While accruing employment tax liabilities, Small withdrew significant amounts of cash, purchased new buses and maintained a personal collection of cars. From 2009 through 2011, Small withdrew $286,052 from the business bank account in the form of cash and cashier’s checks payable to himself. Small spent an additional $147,000 to purchase new buses for the business.

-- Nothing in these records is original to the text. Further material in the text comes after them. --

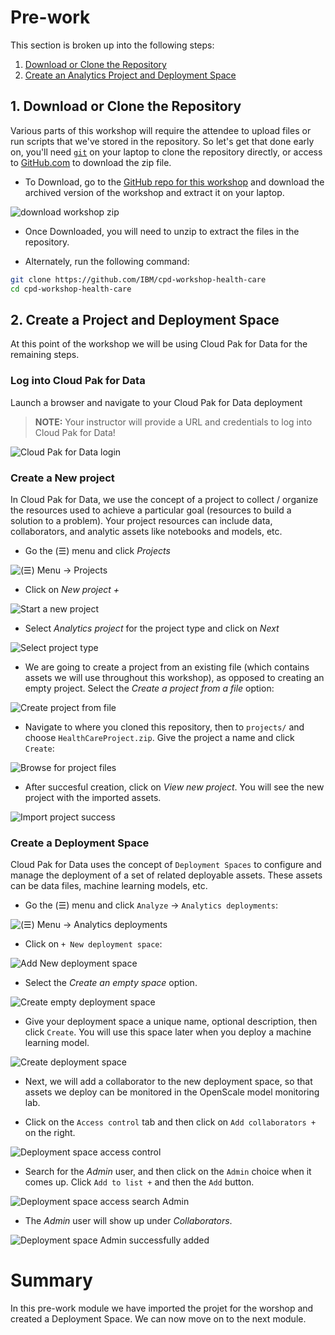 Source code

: # Pre-work

This section is broken up into the following steps:

1. [Download or Clone the Repository](#1-download-or-clone-the-repository)
1. [Create an Analytics Project and Deployment Space](#2-create-a-project-and-deployment-space)

## 1. Download or Clone the Repository

Various parts of this workshop will require the attendee to upload files or run scripts that we've stored in the repository. So let's get that done early on, you'll need [`git`](https://git-scm.com) on your laptop to clone the repository directly, or access to [GitHub.com](https://github.com/) to download the zip file.

* To Download, go to the [GitHub repo for this workshop](https://github.com/IBM/cpd-workshop-health-care) and download the archived version of the workshop and extract it on your laptop.

![download workshop zip](../images/pre-work/cpd-git-zip-download.png)

* Once Downloaded, you will need to unzip to extract the files in the repository.

* Alternately, run the following command:

```bash
git clone https://github.com/IBM/cpd-workshop-health-care
cd cpd-workshop-health-care
```

## 2. Create a Project and Deployment Space

At this point of the workshop we will be using Cloud Pak for Data for the remaining steps.

### Log into Cloud Pak for Data

Launch a browser and navigate to your Cloud Pak for Data deployment

> **NOTE:** Your instructor will provide a URL and credentials to log into Cloud Pak for Data!

![Cloud Pak for Data login](../images/pre-work/cpd-login.png)

### Create a New project

In Cloud Pak for Data, we use the concept of a project to collect / organize the resources used to achieve a particular goal (resources to build a solution to a problem). Your project resources can include data, collaborators, and analytic assets like notebooks and models, etc.

* Go the (☰) menu and click *Projects*

![(☰) Menu -> Projects](../images/pre-work/cpd-projects-menu.png)

* Click on *New project +*

![Start a new project](../images/pre-work/cpd-new-project.png)

* Select *Analytics project* for the project type and click on *Next*

![Select project type](../images/pre-work/cpd-project-type.png)

* We are going to create a project from an existing file (which contains assets we will use throughout this workshop), as opposed to creating an empty project. Select the _*Create a project from a file*_ option:

![Create project from file](../images/pre-work/cpd-create-project-from-sample.png)

* Navigate to where you cloned this repository, then to `projects/` and choose `HealthCareProject.zip`. Give the project a name and click `Create`:

![Browse for project files](../images/pre-work/cpd-import-project.png)

* After succesful creation, click on *View new project*. You will see the new project with the imported assets.

![Import project success](../images/pre-work/cpd-import-project-success.png)

### Create a Deployment Space

Cloud Pak for Data uses the concept of `Deployment Spaces` to configure and manage the deployment of a set of related deployable assets. These assets can be data files, machine learning models, etc.

* Go the (☰) menu and click `Analyze` -> `Analytics deployments`:

![(☰) Menu -> Analytics deployments](../images/pre-work/cpd-choose-analytics-deployments.png)

* Click on `+ New deployment space`:

![Add New deployment space](../images/pre-work/cpd-add-new-deployment-space.png)

* Select the _*Create an empty space*_ option.

![Create empty deployment space](../images/pre-work/cpd-create-empty-deployment-space.png)

* Give your deployment space a unique name, optional description, then click `Create`. You will use this space later when you deploy a machine learning model.

![Create deployment space](../images/pre-work/cpd-create-deployment-space.png)

* Next, we will add a collaborator to the new deployment space, so that assets we deploy can be monitored in the OpenScale model monitoring lab.

* Click on the `Access control` tab and then click on `Add collaborators +` on the right.

![Deployment space access control](../images/pre-work/cpd-deployment-space-access-control.png)

* Search for the *Admin* user, and then click on the `Admin` choice when it comes up. Click `Add to list +` and then the `Add` button.

![Deployment space access search Admin](../images/pre-work/cpd-access-search-admin.png)

* The *Admin* user will show up under *Collaborators*.

![Deployment space Admin successfully added](../images/pre-work/cpd-collaborator-added.png)

# Summary

In this pre-work module we have imported the projet for the worshop and created a Deployment Space. We can now move on to the next module.
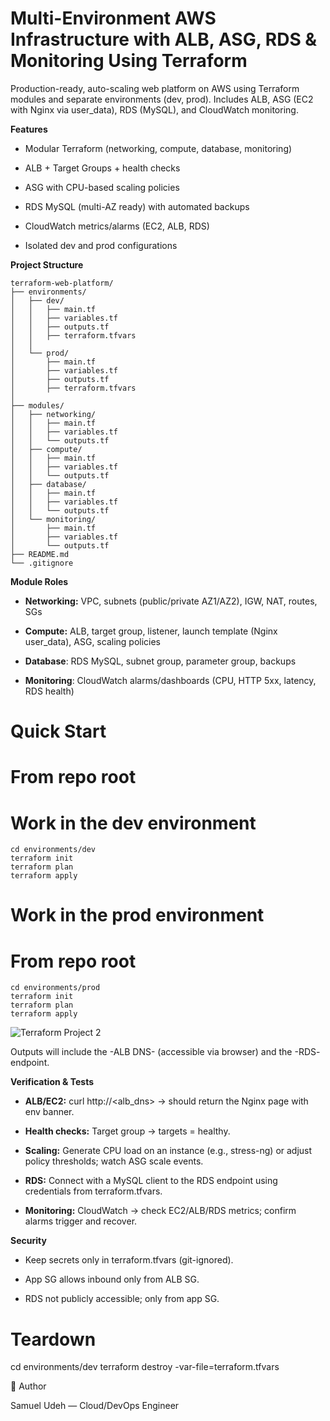 # Multi-Environment AWS Infrastructure with ALB, ASG, RDS & Monitoring Using Terraform

Production-ready, auto-scaling web platform on AWS using Terraform modules and separate environments (dev, prod). Includes ALB, ASG (EC2 with Nginx via user_data), RDS (MySQL), and CloudWatch monitoring.

 **Features**

- Modular Terraform (networking, compute, database, monitoring)

- ALB + Target Groups + health checks

- ASG with CPU-based scaling policies

- RDS MySQL (multi-AZ ready) with automated backups

- CloudWatch metrics/alarms (EC2, ALB, RDS)

- Isolated dev and prod configurations


**Project Structure**

```
terraform-web-platform/
├── environments/
│   ├── dev/
│   │   ├── main.tf
│   │   ├── variables.tf
│   │   ├── outputs.tf
│   │   ├── terraform.tfvars         
│   │                 
│   └── prod/
│       ├── main.tf
│       ├── variables.tf
│       ├── outputs.tf
│       ├── terraform.tfvars
│       
├── modules/
│   ├── networking/
│   │   ├── main.tf
│   │   ├── variables.tf
│   │   └── outputs.tf
│   ├── compute/
│   │   ├── main.tf
│   │   ├── variables.tf
│   │   └── outputs.tf
│   ├── database/
│   │   ├── main.tf
│   │   ├── variables.tf
│   │   └── outputs.tf
│   └── monitoring/
│       ├── main.tf
│       ├── variables.tf
│       └── outputs.tf                  
├── README.md
└── .gitignore
```

**Module Roles**

- **Networking:** VPC, subnets (public/private AZ1/AZ2), IGW, NAT, routes, SGs

- **Compute:** ALB, target group, listener, launch template (Nginx user_data), ASG, scaling policies

- **Database**: RDS MySQL, subnet group, parameter group, backups

- **Monitoring**: CloudWatch alarms/dashboards (CPU, HTTP 5xx, latency, RDS health)

# Quick Start

# From repo root
# Work in the dev environment

```
cd environments/dev
terraform init
terraform plan 
terraform apply 
```

# Work in the prod environment
# From repo root

```
cd environments/prod
terraform init
terraform plan 
terraform apply 
```

![Terraform Project 2](https://github.com/user-attachments/assets/a0ec1e4b-49ae-4b0c-b736-a1b3a9b15024)


Outputs will include the -ALB DNS- (accessible via browser) and the -RDS- endpoint.

**Verification & Tests**

- **ALB/EC2:** curl http://<alb_dns> → should return the Nginx page with env banner.

- **Health checks:** Target group → targets = healthy.

- **Scaling:** Generate CPU load on an instance (e.g., stress-ng) or adjust policy thresholds; watch ASG scale events.

- **RDS:** Connect with a MySQL client to the RDS endpoint using credentials from terraform.tfvars.

- **Monitoring:** CloudWatch → check EC2/ALB/RDS metrics; confirm alarms trigger and recover.

**Security**

- Keep secrets only in terraform.tfvars (git-ignored).

- App SG allows inbound only from ALB SG.

- RDS not publicly accessible; only from app SG.


# Teardown
cd environments/dev
terraform destroy -var-file=terraform.tfvars

👤 Author

Samuel Udeh — Cloud/DevOps Engineer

During the time period when Small was not paying his taxes, he purchased and maintained a 1998 Lamborghini Diablo SV. On April 13, 2017, about two months prior to his guilty plea, Small sold the Lamborghini for approximately $115,000 and had the proceeds from the sale wired to the business bank account of RSB Leasing. Small failed to disclose the transaction to the government and he has not used any of the proceeds to pay the taxes he owes. Instead, according to documents provided by the IRS, Small engaged in a series of banking transactions to further conceal the proceeds and evade payment to the IRS.

According to court documents, Small filed for bankruptcy with the intent to hinder the collection efforts of the IRS and obstruct the IRS’s ability to collect payment from the foreclosure sale of a parcel of land. The bankruptcy petition was dismissed on Oct. 30, 2017.

This case was prosecuted by Assistant U.S. Attorney Brent Venneman. It was investigated by IRS-Criminal Investigation.